Your assignment:
Bring together all lines of the material below that contain the string "geostan".
◆ ◆ ◆
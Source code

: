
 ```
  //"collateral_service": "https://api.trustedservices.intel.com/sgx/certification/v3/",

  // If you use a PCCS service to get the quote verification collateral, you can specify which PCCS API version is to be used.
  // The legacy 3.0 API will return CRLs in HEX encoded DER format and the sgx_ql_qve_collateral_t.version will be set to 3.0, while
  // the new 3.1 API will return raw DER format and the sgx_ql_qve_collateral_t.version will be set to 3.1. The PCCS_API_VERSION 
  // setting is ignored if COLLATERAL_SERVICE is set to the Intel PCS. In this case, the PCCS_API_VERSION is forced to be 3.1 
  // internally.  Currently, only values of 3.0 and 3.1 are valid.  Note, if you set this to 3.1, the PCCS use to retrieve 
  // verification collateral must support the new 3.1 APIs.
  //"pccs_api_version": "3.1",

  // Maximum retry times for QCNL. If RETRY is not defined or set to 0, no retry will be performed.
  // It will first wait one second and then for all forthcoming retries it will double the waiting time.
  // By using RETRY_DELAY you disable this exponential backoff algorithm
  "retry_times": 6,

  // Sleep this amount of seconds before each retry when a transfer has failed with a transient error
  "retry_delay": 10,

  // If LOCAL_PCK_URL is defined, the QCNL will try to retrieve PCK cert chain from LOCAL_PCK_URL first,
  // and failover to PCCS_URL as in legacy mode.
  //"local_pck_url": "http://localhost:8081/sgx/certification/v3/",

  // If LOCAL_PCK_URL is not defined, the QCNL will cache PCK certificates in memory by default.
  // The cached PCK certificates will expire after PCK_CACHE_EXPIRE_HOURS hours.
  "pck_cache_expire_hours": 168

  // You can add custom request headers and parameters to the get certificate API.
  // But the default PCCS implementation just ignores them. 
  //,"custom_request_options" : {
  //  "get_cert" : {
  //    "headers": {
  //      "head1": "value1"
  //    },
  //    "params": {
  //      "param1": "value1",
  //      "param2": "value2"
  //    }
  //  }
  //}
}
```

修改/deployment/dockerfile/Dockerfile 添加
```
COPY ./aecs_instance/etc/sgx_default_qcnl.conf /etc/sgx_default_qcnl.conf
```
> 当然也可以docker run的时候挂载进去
◆ ◆ ◆
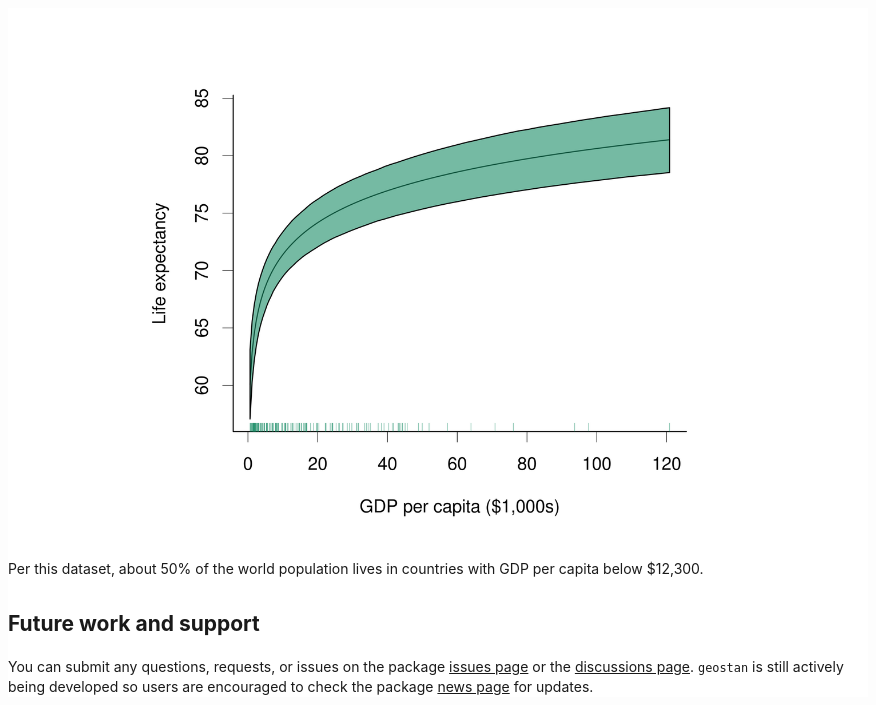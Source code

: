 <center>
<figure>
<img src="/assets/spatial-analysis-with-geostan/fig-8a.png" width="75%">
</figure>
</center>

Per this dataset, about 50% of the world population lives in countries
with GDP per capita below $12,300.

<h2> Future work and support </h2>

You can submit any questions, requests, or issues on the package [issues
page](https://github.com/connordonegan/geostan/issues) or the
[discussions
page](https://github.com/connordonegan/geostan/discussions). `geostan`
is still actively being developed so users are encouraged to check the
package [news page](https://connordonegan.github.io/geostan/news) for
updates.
◆ ◆ ◆
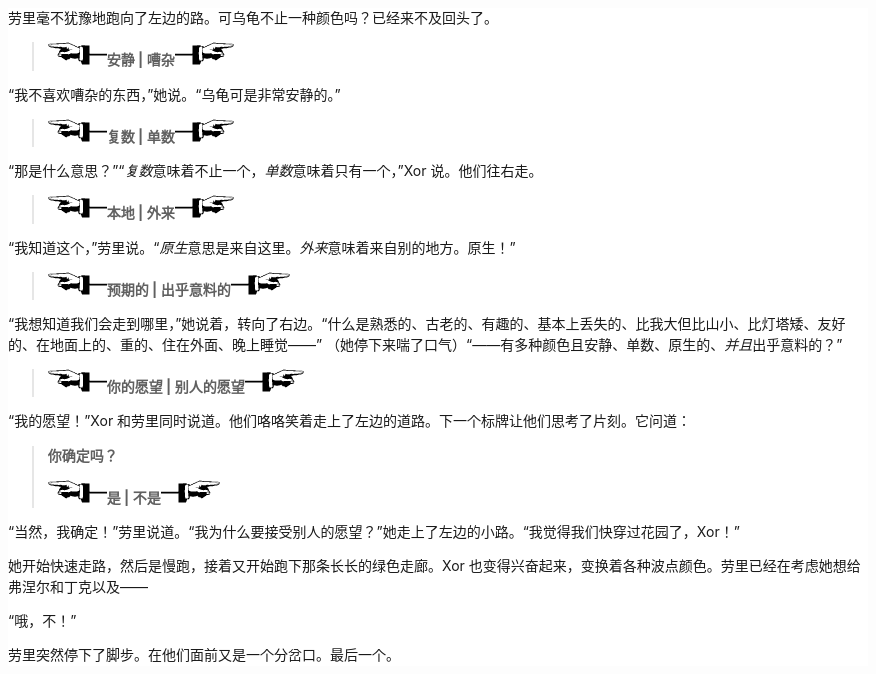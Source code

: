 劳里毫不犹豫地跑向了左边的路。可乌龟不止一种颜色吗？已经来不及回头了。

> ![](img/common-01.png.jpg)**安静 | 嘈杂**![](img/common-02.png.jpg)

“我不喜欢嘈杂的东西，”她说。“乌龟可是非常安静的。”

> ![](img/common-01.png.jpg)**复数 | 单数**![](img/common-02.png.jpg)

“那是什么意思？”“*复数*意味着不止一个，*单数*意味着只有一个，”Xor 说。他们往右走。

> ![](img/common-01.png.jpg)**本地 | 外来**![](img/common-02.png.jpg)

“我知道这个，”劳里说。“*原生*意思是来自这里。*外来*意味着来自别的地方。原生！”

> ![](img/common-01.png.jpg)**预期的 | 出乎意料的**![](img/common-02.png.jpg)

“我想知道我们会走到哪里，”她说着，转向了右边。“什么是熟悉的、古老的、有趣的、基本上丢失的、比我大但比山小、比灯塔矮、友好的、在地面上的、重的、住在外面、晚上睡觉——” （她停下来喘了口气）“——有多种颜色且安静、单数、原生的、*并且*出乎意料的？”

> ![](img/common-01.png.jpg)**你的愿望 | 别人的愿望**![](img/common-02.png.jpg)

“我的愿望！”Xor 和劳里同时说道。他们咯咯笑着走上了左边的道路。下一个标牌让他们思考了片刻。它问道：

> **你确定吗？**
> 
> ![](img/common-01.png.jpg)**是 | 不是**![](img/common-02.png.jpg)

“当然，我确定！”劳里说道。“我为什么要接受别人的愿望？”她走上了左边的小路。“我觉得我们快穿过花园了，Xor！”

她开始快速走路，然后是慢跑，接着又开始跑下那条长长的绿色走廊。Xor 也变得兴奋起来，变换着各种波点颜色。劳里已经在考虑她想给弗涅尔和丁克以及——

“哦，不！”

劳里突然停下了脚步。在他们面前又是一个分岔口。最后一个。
◆ ◆ ◆
Result:
<img src="/assets/spatial-analysis-with-geostan/fig-8a.png" width="75%">
page](https://github.com/connordonegan/geostan/issues) or the
page](https://github.com/connordonegan/geostan/discussions). `geostan`
package [news page](https://connordonegan.github.io/geostan/news) for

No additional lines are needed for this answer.